Still from the documentary, “The Long View,” about bottom-up improvements in public education.
Few would dispute that federal and state education policy generally lacks input from rank and file teachers and parents. That reality, to a large extent, motivated teachers earlier this year to stage mass school walkouts with the support of parents and community members.
Clearly, after years of disappointing results from top-down reform, there’s an urgent need to examine the positive progress that can happen when efforts come from the bottom-up. That is the subject of a new documentary The Long View.
The film takes you inside two public high schools in East Oakland, California, a community of mostly low-income families of color whose schools struggle with over-crowded conditions and strained funding and resources.
One school, Life Academy of Health and Bioscience, is successfully engaging students in challenging project-based learning, critical thinking, and a curriculum infused with community issues. Things weren’t always this way, of course, and much of the history of Life Academy’s progress is recounted through the words and memories of Emma Paulino, a parent and community organizer with Oakland Community Organizations. Realizing that her son’s “failures” in school were mostly a result of an inequitable system, she decided, along with her fellow community organizers, to do something about it.
At the other school in the film, Fremont High, community organizers’ efforts to improve the school are newer, and have had decidedly mixed results, oftentimes due to decisions made by district leaders that sometimes went counter to community input.
Along with the transformations in the schools, the film also showcases stories about students, teachers, and the communities, all experiencing the constant ebb-and-flow in the fight for equitable schools.
I spoke with The Long View producer and director Susan Zeig about the project.
Q: What motivated you to make this film?
Susan Zeig: There are lots of films about education but not many about the role community organizing plays in education. I wanted to portray that because people often forget it. Community organizing is messy. It takes a lot of time. It’s not always successful. But at a time when one might feel we’re at a low-point for our democracy, it’s the only tool for people without power to make some kind of impact. And you can see small victories.
Q: What do you want people to take away from the film most?
SZ: I want them to understand that if there is a combined effort by parents and educators working as colleagues and allies you’re going to get the best results. I’m not against central governance, we need a bureaucracy, but unfortunately, there is a level of distrust in the system between the policy leadership and the people doing the work.
Q: One can certainly argue that one of the big downfalls of the education “reform” movement is the rush toward ideas that maybe looked promising on paper but weren’t informed by circumstances on the ground.
SZ: I include Life Academy in the film because it’s an example of where, yes, success can happen. But you have to allow it to be done. Life Academy’s principal Preston Thomas says in the film, it took five years for the effort to feel like it was successful. But the problem is in most school systems, something new is changed every two or three years.
Q: You also include a quote from one of the community organizers saying, “Transformation doesn’t happen from the top down; it happens from the bottom up.” People seem impatient with that too.
SZ: Yes, and in the screening guide that accompanies the film I pose that question for discussion because it’s important for people to think that’s possible and that their school would welcome change from the bottom up.
Q: Was it challenging to capture this complexity?
SZ: I thought, perhaps naively, that the filming was going to wrap up within a year because the assumption was the organizing strategy that had been developed and worked so well for Life Academy would transfer into the other schools.

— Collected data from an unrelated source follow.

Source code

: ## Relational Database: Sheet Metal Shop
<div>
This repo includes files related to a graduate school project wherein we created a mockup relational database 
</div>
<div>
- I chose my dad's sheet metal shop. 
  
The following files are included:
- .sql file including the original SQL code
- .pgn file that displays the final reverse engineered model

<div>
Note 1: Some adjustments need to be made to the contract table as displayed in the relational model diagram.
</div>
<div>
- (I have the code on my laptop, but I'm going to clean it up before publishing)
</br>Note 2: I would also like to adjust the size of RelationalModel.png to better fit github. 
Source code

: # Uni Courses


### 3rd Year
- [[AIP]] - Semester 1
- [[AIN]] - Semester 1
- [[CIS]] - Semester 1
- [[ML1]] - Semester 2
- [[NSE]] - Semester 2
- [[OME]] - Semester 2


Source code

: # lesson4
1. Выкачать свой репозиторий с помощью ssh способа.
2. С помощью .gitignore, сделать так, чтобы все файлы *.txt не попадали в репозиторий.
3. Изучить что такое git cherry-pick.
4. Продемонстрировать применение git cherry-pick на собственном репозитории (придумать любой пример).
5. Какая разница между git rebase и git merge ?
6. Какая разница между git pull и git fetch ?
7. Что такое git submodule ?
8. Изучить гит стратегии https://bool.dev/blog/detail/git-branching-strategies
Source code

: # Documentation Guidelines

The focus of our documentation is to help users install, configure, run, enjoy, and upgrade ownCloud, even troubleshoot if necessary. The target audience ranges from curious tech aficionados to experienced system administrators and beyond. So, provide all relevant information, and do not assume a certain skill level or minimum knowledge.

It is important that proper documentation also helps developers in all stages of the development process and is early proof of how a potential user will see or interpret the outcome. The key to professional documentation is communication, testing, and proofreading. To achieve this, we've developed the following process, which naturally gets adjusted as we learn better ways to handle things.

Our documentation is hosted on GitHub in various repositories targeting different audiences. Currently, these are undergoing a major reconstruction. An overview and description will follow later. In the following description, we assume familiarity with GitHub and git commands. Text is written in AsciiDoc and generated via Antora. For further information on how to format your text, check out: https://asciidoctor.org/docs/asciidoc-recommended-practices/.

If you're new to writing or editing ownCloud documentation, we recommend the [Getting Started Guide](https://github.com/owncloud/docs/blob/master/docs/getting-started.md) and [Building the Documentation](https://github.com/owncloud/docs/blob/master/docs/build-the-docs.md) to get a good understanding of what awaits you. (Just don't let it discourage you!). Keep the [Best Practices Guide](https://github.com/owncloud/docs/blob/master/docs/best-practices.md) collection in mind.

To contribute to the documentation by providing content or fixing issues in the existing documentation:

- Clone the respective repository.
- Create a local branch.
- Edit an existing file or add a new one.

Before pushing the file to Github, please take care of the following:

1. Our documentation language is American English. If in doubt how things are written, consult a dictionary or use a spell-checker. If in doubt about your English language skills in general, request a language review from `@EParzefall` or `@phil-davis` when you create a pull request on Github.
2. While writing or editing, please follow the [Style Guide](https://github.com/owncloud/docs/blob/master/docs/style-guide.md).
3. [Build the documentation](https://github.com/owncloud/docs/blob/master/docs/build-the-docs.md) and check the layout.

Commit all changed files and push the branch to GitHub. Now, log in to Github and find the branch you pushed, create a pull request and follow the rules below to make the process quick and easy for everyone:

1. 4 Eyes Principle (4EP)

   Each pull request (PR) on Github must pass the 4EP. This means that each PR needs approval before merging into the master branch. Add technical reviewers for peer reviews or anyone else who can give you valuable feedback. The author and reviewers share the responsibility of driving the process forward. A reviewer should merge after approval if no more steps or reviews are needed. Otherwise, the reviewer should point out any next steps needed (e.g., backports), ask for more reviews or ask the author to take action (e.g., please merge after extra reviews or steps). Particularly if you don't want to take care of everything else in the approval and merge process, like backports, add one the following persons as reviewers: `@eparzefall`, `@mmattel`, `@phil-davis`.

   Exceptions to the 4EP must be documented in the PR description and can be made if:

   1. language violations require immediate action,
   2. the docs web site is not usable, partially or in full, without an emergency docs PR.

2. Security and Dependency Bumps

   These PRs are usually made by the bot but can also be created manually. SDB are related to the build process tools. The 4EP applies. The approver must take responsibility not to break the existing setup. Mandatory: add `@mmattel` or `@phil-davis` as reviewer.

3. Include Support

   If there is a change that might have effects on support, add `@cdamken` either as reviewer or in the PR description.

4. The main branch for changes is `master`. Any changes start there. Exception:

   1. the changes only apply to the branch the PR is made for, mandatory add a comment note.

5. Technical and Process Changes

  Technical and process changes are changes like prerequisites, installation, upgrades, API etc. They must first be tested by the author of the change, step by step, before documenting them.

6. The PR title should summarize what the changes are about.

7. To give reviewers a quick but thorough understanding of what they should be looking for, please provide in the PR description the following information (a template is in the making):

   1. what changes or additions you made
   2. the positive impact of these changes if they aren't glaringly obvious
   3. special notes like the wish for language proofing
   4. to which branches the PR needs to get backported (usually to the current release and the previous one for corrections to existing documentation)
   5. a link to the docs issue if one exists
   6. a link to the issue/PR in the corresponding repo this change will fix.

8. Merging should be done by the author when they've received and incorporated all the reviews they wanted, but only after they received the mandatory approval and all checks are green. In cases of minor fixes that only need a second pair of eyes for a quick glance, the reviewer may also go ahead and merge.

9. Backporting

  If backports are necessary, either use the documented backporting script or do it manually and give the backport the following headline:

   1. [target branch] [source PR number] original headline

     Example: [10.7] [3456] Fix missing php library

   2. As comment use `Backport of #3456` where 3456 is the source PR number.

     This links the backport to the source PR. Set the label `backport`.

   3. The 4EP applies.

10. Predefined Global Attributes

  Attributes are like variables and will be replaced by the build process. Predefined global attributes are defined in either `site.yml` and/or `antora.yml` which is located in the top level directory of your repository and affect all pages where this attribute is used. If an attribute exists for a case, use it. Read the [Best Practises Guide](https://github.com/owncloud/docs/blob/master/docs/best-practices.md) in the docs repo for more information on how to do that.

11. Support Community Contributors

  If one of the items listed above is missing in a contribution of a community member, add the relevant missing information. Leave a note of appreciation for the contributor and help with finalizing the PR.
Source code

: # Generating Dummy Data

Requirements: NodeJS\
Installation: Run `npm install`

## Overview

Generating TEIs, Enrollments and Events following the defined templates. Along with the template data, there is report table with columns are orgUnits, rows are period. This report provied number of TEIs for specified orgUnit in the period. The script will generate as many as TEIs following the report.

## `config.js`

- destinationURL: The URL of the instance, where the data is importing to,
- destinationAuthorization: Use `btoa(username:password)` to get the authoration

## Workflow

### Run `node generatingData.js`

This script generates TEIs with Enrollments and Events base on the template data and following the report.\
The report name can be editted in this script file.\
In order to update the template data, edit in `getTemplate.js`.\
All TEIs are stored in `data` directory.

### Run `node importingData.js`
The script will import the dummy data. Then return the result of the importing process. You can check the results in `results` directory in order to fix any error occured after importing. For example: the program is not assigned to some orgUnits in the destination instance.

But everything in the district broke down. Not only was the money receding due to the recession, but inequality, which was already bad, was getting worse, the charter movement was taking off, and funding for community organizing started to dry up, with different types of educational initiatives starting to get more funding, including charter schools.
Q: Most of the community organizing depicted is related to improving funding, either making it more equitable or by making it more adequate by passing measures like California’s Prop 30 and the Local Control Funding Formula. But organizing can be about more than just funding?
SZ: Yes, showing the door-to-door campaign that led to Prop 30's passage shows the significance community organizing can have. But we also show how community organizing relates to more meaningful curriculum for students, like pushing for Linked Learning, another California innovation that Life Academy has used quite successfully. We also show that community organizing can be a lifeline for students struggling with the trauma and problems of low-income communities of color. There's a lot of research supporting the positive role community organizing can have in these students' lives.
Q: Why set the film in Oakland? You’re a New Yorker.
SZ: The story in Oakland is compelling to me because community organizers weren’t just intent on getting change in a single school but pushing for districtwide reform through a community organizing model. The big success they had early on was getting change in the elementary schools. Then the work gradually moved into the high schools. This was around when I started filming in 2012. We picked three high schools within about ten blocks of each other in a single neighborhood where the student populations were demographically all pretty much the same – Fremont, Castlemont (which was edited out of the movie), and Life Academy. Life Academy was a positive example of progress already made, and the other two schools were supposed to show how transformations were taking place.
Q: I see a lot of these education documentaries, and often times they are reflective of the urgency people have to, “Just show me what works.” You also show how dysfunction in the system can undermine progress.
SZ: People aren't stupid. They live these experiences. They want to see what others have done to overcome setbacks. There’s a lot we can learn from that.